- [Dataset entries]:
■ ■ ■

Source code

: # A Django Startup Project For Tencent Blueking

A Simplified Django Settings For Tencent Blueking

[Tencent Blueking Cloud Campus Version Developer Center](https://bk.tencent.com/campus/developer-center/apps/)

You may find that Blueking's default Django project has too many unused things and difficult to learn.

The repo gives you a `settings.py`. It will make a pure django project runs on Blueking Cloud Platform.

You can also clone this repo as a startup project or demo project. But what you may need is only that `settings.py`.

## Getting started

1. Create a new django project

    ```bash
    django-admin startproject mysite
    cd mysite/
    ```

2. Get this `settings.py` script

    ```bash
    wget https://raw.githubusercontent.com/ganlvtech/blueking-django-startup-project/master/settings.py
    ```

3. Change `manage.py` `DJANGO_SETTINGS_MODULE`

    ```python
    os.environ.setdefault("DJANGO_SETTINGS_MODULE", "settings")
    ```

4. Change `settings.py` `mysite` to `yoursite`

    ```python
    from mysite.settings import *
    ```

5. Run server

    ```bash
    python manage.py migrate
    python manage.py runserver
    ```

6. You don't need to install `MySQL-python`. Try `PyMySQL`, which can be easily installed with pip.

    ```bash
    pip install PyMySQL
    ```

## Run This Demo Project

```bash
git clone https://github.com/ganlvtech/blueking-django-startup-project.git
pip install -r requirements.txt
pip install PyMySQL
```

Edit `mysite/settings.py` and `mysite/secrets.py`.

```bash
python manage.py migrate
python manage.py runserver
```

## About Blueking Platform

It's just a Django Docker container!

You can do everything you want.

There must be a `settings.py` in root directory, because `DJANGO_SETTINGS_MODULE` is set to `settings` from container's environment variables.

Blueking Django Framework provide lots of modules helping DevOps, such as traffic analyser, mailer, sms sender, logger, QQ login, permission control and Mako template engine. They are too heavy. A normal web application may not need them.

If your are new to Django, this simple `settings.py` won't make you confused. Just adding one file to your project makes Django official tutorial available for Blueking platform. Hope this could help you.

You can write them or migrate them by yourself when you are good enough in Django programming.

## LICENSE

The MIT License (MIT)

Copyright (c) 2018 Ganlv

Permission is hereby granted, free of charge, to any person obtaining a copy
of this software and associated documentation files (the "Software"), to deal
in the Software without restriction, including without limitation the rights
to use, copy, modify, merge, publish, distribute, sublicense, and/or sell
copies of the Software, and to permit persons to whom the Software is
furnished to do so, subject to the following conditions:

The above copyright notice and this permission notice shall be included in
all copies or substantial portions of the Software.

■ ■ ■

- [What is expected]: Work out how many lines in the records above contain the word "PyMySQL". State only that number.

- [Solution for this task]: 3